Le 27 juillet 2026, Moody's Ratings a confirmé la note d'investissement Baa1 de la Banque ouest-africaine de développement (BOAD), assortie d'une perspective stable. Cette décision intervient dans un contexte de dégradation du risque souverain au Sahel, notamment au Mali et au Niger, mais aussi au Sénégal. Elle valide la trajectoire de l'institution alors qu'elle lance son plan stratégique 2026-2030 « Djoliba… The next step », un jalon clé pour le financement des infrastructures régionales. Ce maintien de notation, après une révision de perspective de négative à stable en septembre 2024, envoie un signal rassurant aux investisseurs obligataires internationaux.
Un signal fort dans un environnement régional sous tension
La confirmation de la note Baa1 par Moody's valide la résilience de la BOAD, malgré la dégradation souveraine au Sahel et au Sénégal.
Trajectoire de la notation BOAD
Un ancrage régional malgré les tensions
En bref
Un maintien de note qui tranche avec les tensions régionales
En confirmant le Baa1 de la BOAD, Moody's ancre l'institution dans une catégorie d'investissement moyenne, malgré un environnement régional marqué par la détérioration des profils de crédit de certains États membres. L'agence souligne le rôle de la banque comme « créancier privilégié » des huit pays de l'UEMOA, un statut qui renforce sa capacité à honorer ses engagements même en cas de défaut souverain national. Cette appréciation est d'autant plus notable que le Mali, le Niger et le Sénégal figurent parmi les emprunteurs les plus exposés de la BOAD.

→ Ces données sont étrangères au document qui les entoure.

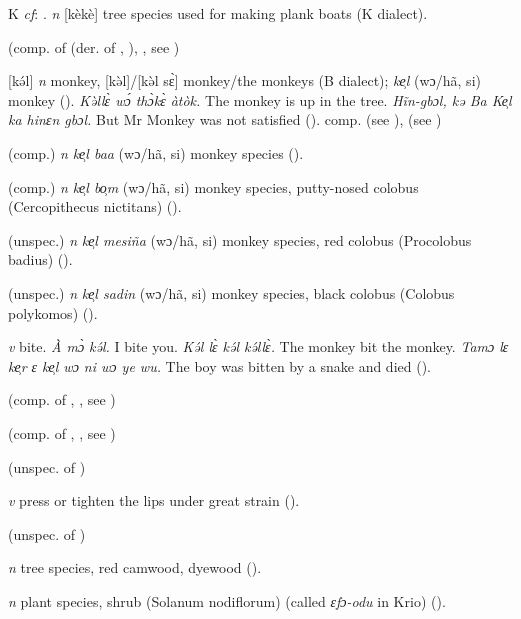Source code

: \begin{letter}{K}
 \textit{cf}: . \textit{n} [kèkè] tree species used for making plank boats (K dialect). 

 (comp. of  (der. of , ), , see ) 

 [kə́l] \textit{n} monkey, [kə̀l]/[kə̀l sɛ̀] monkey/the monkeys (B dialect); \textit{ke̹l} (wɔ/hã, si) monkey (\citealt{Pichl1967}). \textit{Kə̀llɛ̀ wɔ́ thɔ̀kɛ̀ àtòk.} The monkey is up in the tree. \textit{Hĩn-gbɔl, kə Ba Ke̹l ka hinɛn gbɔl.} But Mr Monkey was not satisfied (\citealt{Pichl1967}). comp.  (see ),  (see ) 

 (comp.) \textit{n} \textit{ke̹l baa} (wɔ/hã, si) monkey species (\citealt{Pichl1967}). 

 (comp.) \textit{n} \textit{ke̹l bo̹m} (wɔ/hã, si) monkey species, putty-nosed colobus (Cercopithecus nictitans) (\citealt{Pichl1967}). 

 (unspec.) \textit{n} \textit{ke̹l mesiña} (wɔ/hã, si) monkey species, red colobus (Procolobus badius) (\citealt{Pichl1967}). 

 (unspec.) \textit{n} \textit{ke̹l sadin} (wɔ/hã, si) monkey species, black colobus (Colobus polykomos) (\citealt{Pichl1967}). 

 \textit{v} bite. \textit{À mɔ̀ kə́l.} I bite you. \textit{Kə́l lɛ̀ kə́l kə́llɛ̀.} The monkey bit the monkey. \textit{Tamɔ lɛ ke̹r ɛ ke̹l wɔ ni wɔ ye wu.} The boy was bitten by a snake and died (\citealt{Pichl1967}). 

 (comp. of , , see ) 

 (comp. of , , see ) 

 (unspec. of ) 

 \textit{v} press or tighten the lips under great strain (\citealt{Pichl1967}). 

 (unspec. of ) 

 \textit{n} tree species, red camwood, dyewood (\citealt{Pichl1967}). 

 \textit{n} plant species, shrub (Solanum nodiflorum) (called \textit{ɛfɔ-odu} in Krio) (\citealt{Pichl1967}). 


\end{letter}
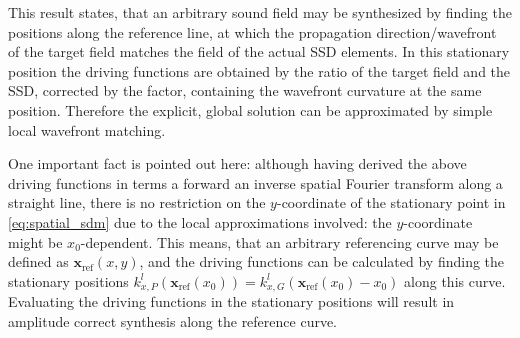 \documentclass[12pt,a4paper]{article}
\newcommand{\vxref}{\mathbf{x}_{\mathrm{ref}}}
\begin{document}
This result states, that an arbitrary sound field may be synthesized by finding the positions along the reference line, at which the propagation direction/wavefront of the target field matches the field of the actual SSD elements.
In this stationary position the driving functions are obtained by the ratio of the target field and the SSD, corrected by the factor, containing the wavefront curvature at the same position.
Therefore the explicit, global solution can be approximated by simple local wavefront matching.

One important fact is pointed out here: although having derived the above driving functions in terms a forward an inverse spatial Fourier transform along a straight line, there is no restriction on the $y$-coordinate of the stationary point in \eqref{eq:spatial_sdm} due to the local approximations involved: the $y$-coordinate might be $x_0$-dependent.
This means, that an arbitrary referencing curve may be defined as $\vxref(x,y)$, and the driving functions can be calculated by finding the stationary positions $k_{x,P}^l(\vxref(x_0)) = k_{x,G}^l(\vxref(x_0) - x_0)$ along this curve.
Evaluating the driving functions in the stationary positions will result in amplitude correct synthesis along the reference curve. 
\end{document}
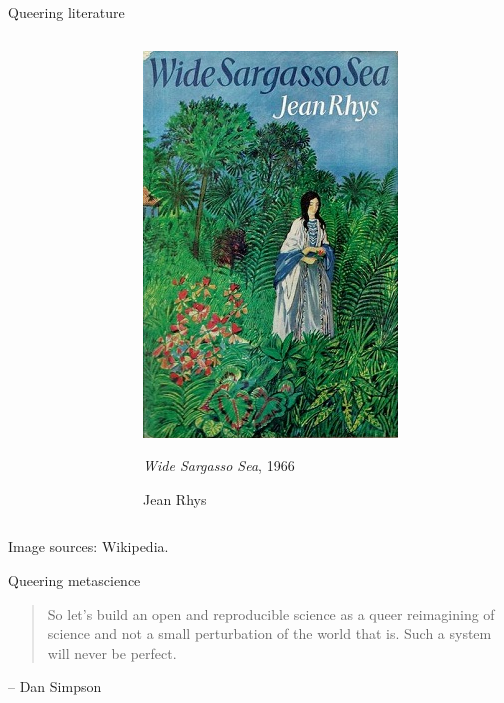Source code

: \documentclass{beamer}
\begin{document}
\begin{frame}{Queering literature}
\begin{centering}
\begin{columns}
\begin{column}{0.5\textwidth}
\end{column}

\begin{column}{0.5\textwidth}


\includegraphics[scale=0.55]{JeanRhys_WideSargassoSea.jpg}
\medskip

\small{
\emph{Wide Sargasso Sea}, 1966

\medskip

Jean Rhys~\cite{rhys1992wide}
}


\end{column}

\end{columns}

\begin{flushright}
\tiny{Image sources: Wikipedia.}
\end{flushright}





\end{centering}

\end{frame}

\begin{frame}{Queering metascience}

    \begin{quote}
        So let’s build an open and reproducible science as a queer reimagining of science and not a small perturbation of the world that is. Such a system will never be perfect.
    \end{quote}

\begin{flushright}
-- Dan Simpson~\cite{simpson_what_2019}
\end{flushright}

\end{frame}
\end{document}
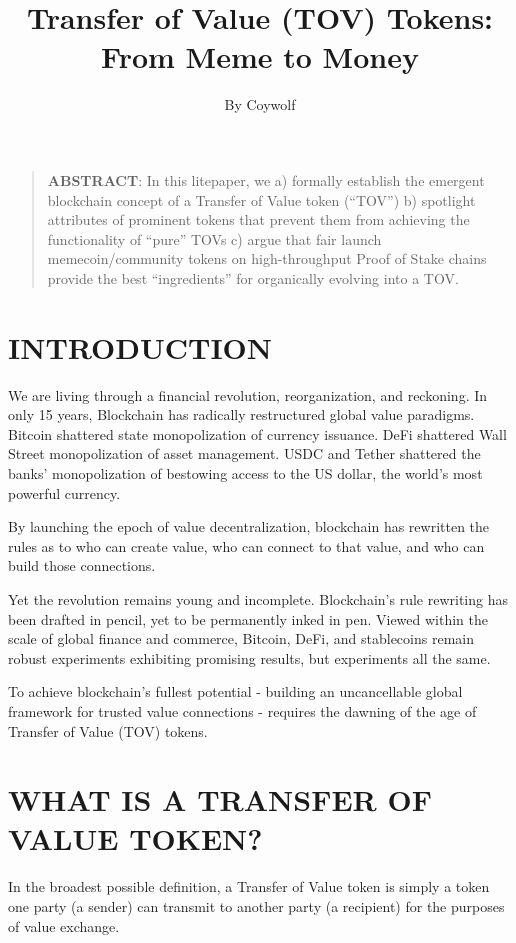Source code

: \documentclass{article}
\title{\textbf{Transfer of Value (TOV) Tokens: From Meme to Money}}
\author{By Coywolf}
\date{}
\begin{document}
\maketitle

\begin{quote}
\textbf{ABSTRACT}: In this litepaper, we a) formally establish the emergent blockchain concept of a Transfer of Value token (``TOV'') b) spotlight attributes of prominent tokens that prevent them from achieving the functionality of ``pure'' TOVs c) argue that fair launch memecoin/community tokens on high-throughput Proof of Stake chains provide the best ``ingredients'' for organically evolving into a TOV.
\end{quote}

\section*{INTRODUCTION}

We are living through a financial revolution, reorganization, and reckoning. In only 15 years, Blockchain has radically restructured global value paradigms. Bitcoin shattered state monopolization of currency issuance. DeFi shattered Wall Street monopolization of asset management. USDC and Tether shattered the banks' monopolization of bestowing access to the US dollar, the world's most powerful currency.

By launching the epoch of value decentralization, blockchain has rewritten the rules as to who can create value, who can connect to that value, and who can build those connections.

Yet the revolution remains young and incomplete. Blockchain's rule rewriting has been drafted in pencil, yet to be permanently inked in pen. Viewed within the scale of global finance and commerce, Bitcoin, DeFi, and stablecoins remain robust experiments exhibiting promising results, but experiments all the same.

To achieve blockchain's fullest potential - building an uncancellable global framework for trusted value connections - requires the dawning of the age of Transfer of Value (TOV) tokens.

\section*{WHAT IS A TRANSFER OF VALUE TOKEN?}

In the broadest possible definition, a Transfer of Value token is simply a token one party (a sender) can transmit to another party (a recipient) for the purposes of value exchange.
\end{document}
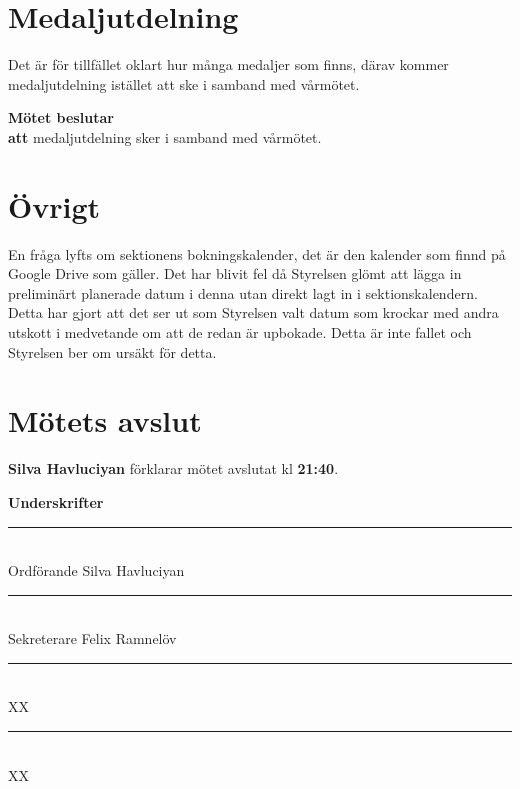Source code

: \documentclass{datateknologsektionen-document}
\newcommand{\ind}{\hspace*{2em}}
\newcommand{\motetbeslutar}{\textbf{Mötet beslutar}}
\newcommand{\att}{\\\ind\textbf{att}}
\begin{document}
\pagebreak

\section{Medaljutdelning}

Det är för tillfället oklart hur många medaljer som finns, därav kommer medaljutdelning istället att ske i samband med vårmötet.

\motetbeslutar\att{} medaljutdelning sker i samband med vårmötet.

\section{Övrigt}

En fråga lyfts om sektionens bokningskalender, det är den kalender som finnd på Google Drive som gäller. Det har blivit fel då Styrelsen 
glömt att lägga in preliminärt planerade datum i denna utan direkt lagt in i sektionskalendern. Detta har gjort att det ser ut som Styrelsen 
valt datum som krockar med andra utskott i medvetande om att de redan är upbokade. Detta är inte fallet och Styrelsen ber om ursäkt för detta. 

\section{Mötets avslut}


\textbf{Silva Havluciyan} förklarar mötet avslutat kl \textbf{21:40}.


\pagebreak
{\Large\bfseries Underskrifter}

\vspace*{1.2cm}
\noindent\rule{8cm}{1pt}\\
Ordförande Silva Havluciyan

\vspace*{1.2cm}
\noindent\rule{8cm}{1pt}\\
Sekreterare Felix Ramnelöv

\vspace*{1.2cm}
\noindent\rule{8cm}{1pt}\\
XX

\vspace*{1.2cm}
\noindent\rule{8cm}{1pt}\\
XX
\end{document}
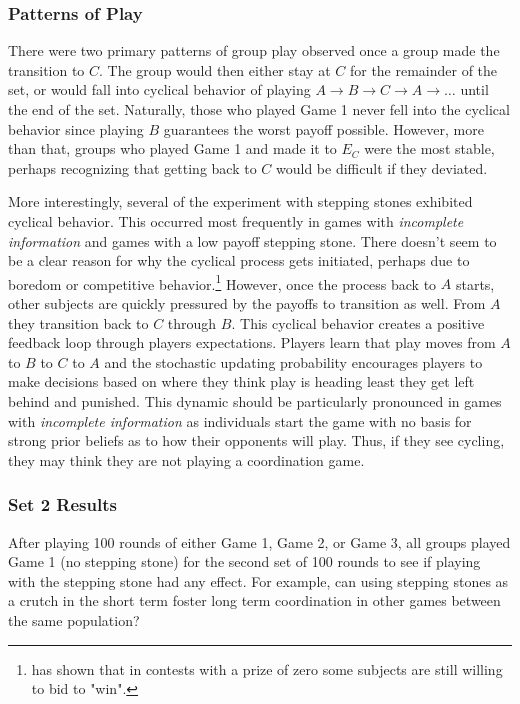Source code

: \subsubsection*{Patterns of Play}

There were two primary patterns of group play observed once a group made the transition to $C$. The group would then either stay at $C$ for the remainder of the set, or would fall into cyclical behavior of playing $A \rightarrow B \rightarrow C \rightarrow A \rightarrow \dots$ until the end of the set. Naturally, those who played Game 1 never fell into the cyclical behavior since playing $B$ guarantees the worst payoff possible. However, more than that, groups who played Game 1 and made it to $E_C$ were the most stable, perhaps recognizing that getting back to $C$ would be difficult if they deviated.

More interestingly, several of the experiment with stepping stones exhibited cyclical behavior. This occurred most frequently in games with \textit{incomplete information} and games with a low payoff stepping stone. There doesn't seem to be a clear reason for why the cyclical process gets initiated, perhaps due to boredom or competitive behavior.\footnote{\cite{sheremeta2010experimental} has shown that in contests with a prize of zero some subjects are still willing to bid to "win".} However, once the process back to $A$ starts, other subjects are quickly pressured by the payoffs to transition as well. From $A$ they transition back to $C$ through $B$. This cyclical behavior creates a positive feedback loop through players expectations. Players learn that play moves from $A$ to $B$ to $C$ to $A$ and the stochastic updating probability encourages players to make decisions based on where they think play is heading least they get left behind and punished. This dynamic should be particularly pronounced in games with \textit{incomplete information} as individuals start the game with no basis for strong prior beliefs as to how their opponents will play. Thus, if they see cycling, they may think they are not playing a coordination game. 

\subsubsection*{Set 2 Results}

After playing 100 rounds of either Game 1, Game 2, or Game 3, all groups played Game 1 (no stepping stone) for the second set of 100 rounds to see if playing with the stepping stone had any effect. For example, can using stepping stones as a crutch in the short term foster long term coordination in other games between the same population? 


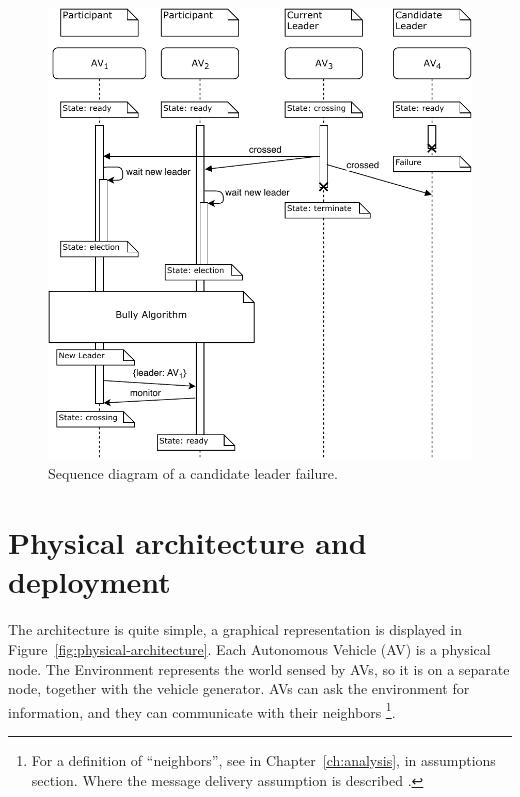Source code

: \documentclass{memoir}
\begin{document}
\begin{figure}
	\centering
	\includegraphics[width=\linewidth]{sequence_diagrams/candidate_failure.pdf}
	\caption{Sequence diagram of a candidate leader failure.}
	\label{fig:seq-diag-candidate-failure}
\end{figure}

\section{Physical architecture and deployment}
The architecture is quite simple, a graphical representation is displayed in Figure~\ref{fig:physical-architecture}. Each Autonomous Vehicle (AV) is a physical node. The Environment represents the world sensed by AVs, so it is on a separate node, together with the vehicle generator. AVs can ask the environment for information, and they can communicate with their neighbors \footnote{For a definition of ``neighbors'', see in Chapter~\ref{ch:analysis}, in assumptions section. Where the message delivery assumption is described .}.
\end{document}
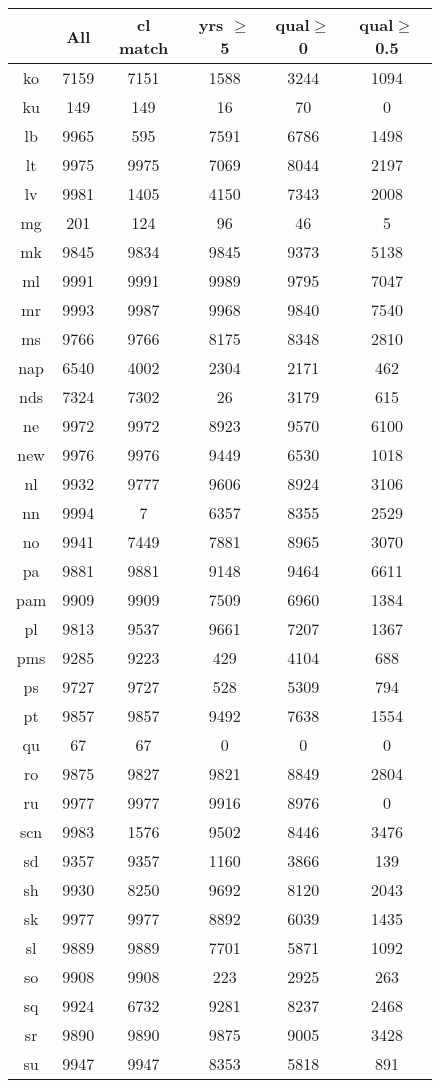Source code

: \begin{figure}[h]
\centering
\begin{tabular}{cccccc}
&All&cl match&yrs $\geq$ 5&qual$\geq$0&qual$\geq$0.5\\
\hline\hline
ko&7159&7151&1588&3244&1094\\
ku&149&149&16&70&0\\
lb&9965&595&7591&6786&1498\\
lt&9975&9975&7069&8044&2197\\
lv&9981&1405&4150&7343&2008\\
mg&201&124&96&46&5\\
mk&9845&9834&9845&9373&5138\\
ml&9991&9991&9989&9795&7047\\
mr&9993&9987&9968&9840&7540\\
ms&9766&9766&8175&8348&2810\\
nap&6540&4002&2304&2171&462\\
nds&7324&7302&26&3179&615\\
ne&9972&9972&8923&9570&6100\\
new&9976&9976&9449&6530&1018\\
nl&9932&9777&9606&8924&3106\\
nn&9994&7&6357&8355&2529\\
no&9941&7449&7881&8965&3070\\
pa&9881&9881&9148&9464&6611\\
pam&9909&9909&7509&6960&1384\\
pl&9813&9537&9661&7207&1367\\
pms&9285&9223&429&4104&688\\
ps&9727&9727&528&5309&794\\
pt&9857&9857&9492&7638&1554\\
qu&67&67&0&0&0\\
ro&9875&9827&9821&8849&2804\\
ru&9977&9977&9916&8976&0\\
scn&9983&1576&9502&8446&3476\\
sd&9357&9357&1160&3866&139\\
sh&9930&8250&9692&8120&2043\\
sk&9977&9977&8892&6039&1435\\
sl&9889&9889&7701&5871&1092\\
so&9908&9908&223&2925&263\\
sq&9924&6732&9281&8237&2468\\
sr&9890&9890&9875&9005&3428\\
su&9947&9947&8353&5818&891\\

\end{tabular}
\end{figure}
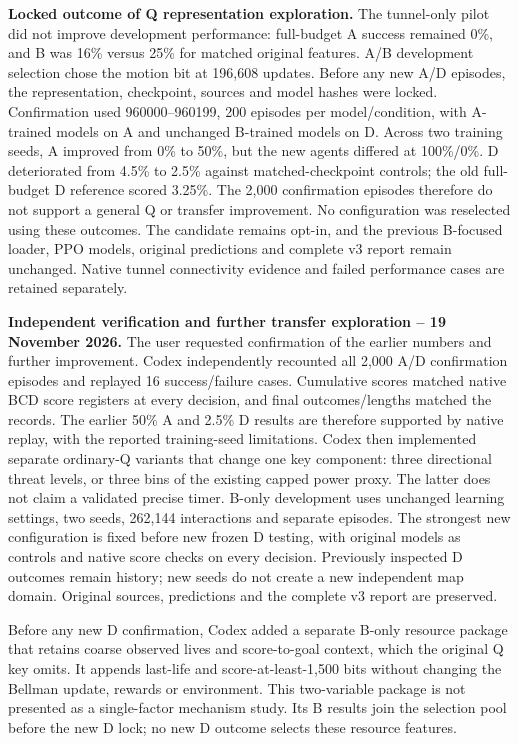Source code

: \medskip
\noindent\textbf{Locked outcome of Q representation exploration.}
The tunnel-only pilot did not improve development performance: full-budget
A success remained 0\%, and B was 16\% versus 25\% for matched original
features. A/B development selection chose the motion bit at 196,608 updates.
Before any new A/D episodes, the representation, checkpoint, sources and model
hashes were locked. Confirmation used 960000--960199, 200 episodes per
model/condition, with A-trained models on A and unchanged B-trained models
on D. Across two training seeds, A improved from 0\% to 50\%, but the new
agents differed at 100\%/0\%. D deteriorated from 4.5\% to 2.5\% against
matched-checkpoint controls; the old full-budget D reference scored 3.25\%.
The 2,000 confirmation episodes therefore do not support a general Q or
transfer improvement. No configuration was reselected using these outcomes.
The candidate remains opt-in, and the previous B-focused loader, PPO models,
original predictions and complete v3 report remain unchanged. Native tunnel
connectivity evidence and failed performance cases are retained separately.

\medskip
\noindent\textbf{Independent verification and further transfer exploration -- 19 November 2026.}
The user requested confirmation of the earlier numbers and further improvement.
Codex independently recounted all 2,000 A/D confirmation episodes and replayed
16 success/failure cases. Cumulative scores matched native BCD score registers
at every decision, and final outcomes/lengths matched the records. The earlier
50\% A and 2.5\% D results are therefore supported by native replay, with the
reported training-seed limitations. Codex then implemented separate ordinary-Q
variants that change one key component: three directional threat levels, or
three bins of the existing capped power proxy. The latter does not claim a
validated precise timer. B-only development uses unchanged learning settings,
two seeds, 262,144 interactions and separate episodes. The strongest new
configuration is fixed before new frozen D testing, with original models as
controls and native score checks on every decision. Previously inspected D
outcomes remain history; new seeds do not create a new independent map domain.
Original sources, predictions and the complete v3 report are preserved.

Before any new D confirmation, Codex added a separate B-only resource package
that retains coarse observed lives and score-to-goal context, which the original
Q key omits. It appends last-life and score-at-least-1,500 bits without changing
the Bellman update, rewards or environment. This two-variable package is not
presented as a single-factor mechanism study. Its B results join the selection
pool before the new D lock; no new D outcome selects these resource features.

La trajectoire de la BOAD depuis 2024
Le 30 septembre 2024, Moody's avait déjà révisé la perspective de la BOAD de négative à stable, mettant fin à une période de revue à la baisse entamée en 2022. Cette décision reflétait alors les progrès de la banque dans la gestion de ses risques et la diversification de son portefeuille. Aujourd'hui, la confirmation du Baa1 avec perspective stable consolide cette dynamique, malgré l'absence d'amélioration significative de la note souveraine de certains pays.
Un plan stratégique ambitieux adossé à une notation solide
Le plan « Djoliba… The next step », couvrant la période 2026-2030, a été approuvé en mars 2026 avec un portefeuille de nouveaux projets de 501,568 milliards FCFA. L'objectif est d'accélérer les investissements dans les infrastructures énergétiques, de transport et numériques, conformément à l'agenda 2030 de l'UEMOA. Le maintien du Baa1 est essentiel pour lever des fonds à long terme sur les marchés internationaux, car il garantit un coût de financement compétitif par rapport aux agences de notation plus dégradées.
Comparaisons avec les autres multilatérales
Il est instructif de situer la BOAD par rapport à d'autres banques de développement africaines. La Banque africaine de développement (BAD) conserve une notation AAA auprès de Moody's, S&P, Fitch et JCR, soit trois crans au-dessus du Baa1. Cet écart illustre la prime de risque régionale que supporte la BOAD, mais aussi sa moindre taille et sa concentration géographique sur l'UEMOA. Toutefois, la note Baa1 reste suffisante pour attirer des investisseurs institutionnels comme les fonds de pension et les compagnies d'assurance.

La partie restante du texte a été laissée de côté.